(Provided records)
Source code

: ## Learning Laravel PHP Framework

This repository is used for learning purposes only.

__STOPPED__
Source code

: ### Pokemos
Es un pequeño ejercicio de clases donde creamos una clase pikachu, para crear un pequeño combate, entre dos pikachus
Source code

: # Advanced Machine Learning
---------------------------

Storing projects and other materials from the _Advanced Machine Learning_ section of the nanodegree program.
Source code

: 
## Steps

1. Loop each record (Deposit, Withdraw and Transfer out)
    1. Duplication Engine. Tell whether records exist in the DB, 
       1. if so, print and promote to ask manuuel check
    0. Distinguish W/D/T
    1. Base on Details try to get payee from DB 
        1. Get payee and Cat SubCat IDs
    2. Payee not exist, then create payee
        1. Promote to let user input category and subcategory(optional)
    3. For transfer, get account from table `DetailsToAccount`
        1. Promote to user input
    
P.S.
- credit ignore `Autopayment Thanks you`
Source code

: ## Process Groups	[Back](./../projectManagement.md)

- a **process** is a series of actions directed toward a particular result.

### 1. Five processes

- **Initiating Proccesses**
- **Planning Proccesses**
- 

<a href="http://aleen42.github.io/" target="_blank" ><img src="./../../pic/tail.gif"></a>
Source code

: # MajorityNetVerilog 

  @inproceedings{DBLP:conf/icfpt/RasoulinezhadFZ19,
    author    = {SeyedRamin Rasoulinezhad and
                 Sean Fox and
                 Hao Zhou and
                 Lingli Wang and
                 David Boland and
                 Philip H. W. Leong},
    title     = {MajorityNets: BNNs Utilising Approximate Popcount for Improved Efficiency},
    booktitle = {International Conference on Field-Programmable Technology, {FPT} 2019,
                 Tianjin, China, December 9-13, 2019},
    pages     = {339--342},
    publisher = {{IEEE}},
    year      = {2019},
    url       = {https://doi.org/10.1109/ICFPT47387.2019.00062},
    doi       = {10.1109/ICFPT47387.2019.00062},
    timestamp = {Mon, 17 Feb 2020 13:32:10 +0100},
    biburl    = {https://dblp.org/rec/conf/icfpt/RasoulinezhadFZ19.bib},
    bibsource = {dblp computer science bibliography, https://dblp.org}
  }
(End Provided records)
What is needed here is an exact copy of every record.

Source code

: ## Learning Laravel PHP Framework

This repository is used for learning purposes only.

__STOPPED__
Source code

: ### Pokemos
Es un pequeño ejercicio de clases donde creamos una clase pikachu, para crear un pequeño combate, entre dos pikachus
Source code

: # Advanced Machine Learning
---------------------------

Storing projects and other materials from the _Advanced Machine Learning_ section of the nanodegree program.
Source code

: 
## Steps

1. Loop each record (Deposit, Withdraw and Transfer out)
    1. Duplication Engine. Tell whether records exist in the DB, 
       1. if so, print and promote to ask manuuel check
    0. Distinguish W/D/T
    1. Base on Details try to get payee from DB 
        1. Get payee and Cat SubCat IDs
    2. Payee not exist, then create payee
        1. Promote to let user input category and subcategory(optional)
    3. For transfer, get account from table `DetailsToAccount`
        1. Promote to user input
    
P.S.
- credit ignore `Autopayment Thanks you`
Source code

: ## Process Groups	[Back](./../projectManagement.md)

- a **process** is a series of actions directed toward a particular result.

### 1. Five processes

- **Initiating Proccesses**
- **Planning Proccesses**
- 

<a href="http://aleen42.github.io/" target="_blank" ><img src="./../../pic/tail.gif"></a>
Source code

: # MajorityNetVerilog 

  @inproceedings{DBLP:conf/icfpt/RasoulinezhadFZ19,
    author    = {SeyedRamin Rasoulinezhad and
                 Sean Fox and
                 Hao Zhou and
                 Lingli Wang and
                 David Boland and
                 Philip H. W. Leong},
    title     = {MajorityNets: BNNs Utilising Approximate Popcount for Improved Efficiency},
    booktitle = {International Conference on Field-Programmable Technology, {FPT} 2019,
                 Tianjin, China, December 9-13, 2019},
    pages     = {339--342},
    publisher = {{IEEE}},
    year      = {2019},
    url       = {https://doi.org/10.1109/ICFPT47387.2019.00062},
    doi       = {10.1109/ICFPT47387.2019.00062},
    timestamp = {Mon, 17 Feb 2020 13:32:10 +0100},
    biburl    = {https://dblp.org/rec/conf/icfpt/RasoulinezhadFZ19.bib},
    bibsource = {dblp computer science bibliography, https://dblp.org}
  }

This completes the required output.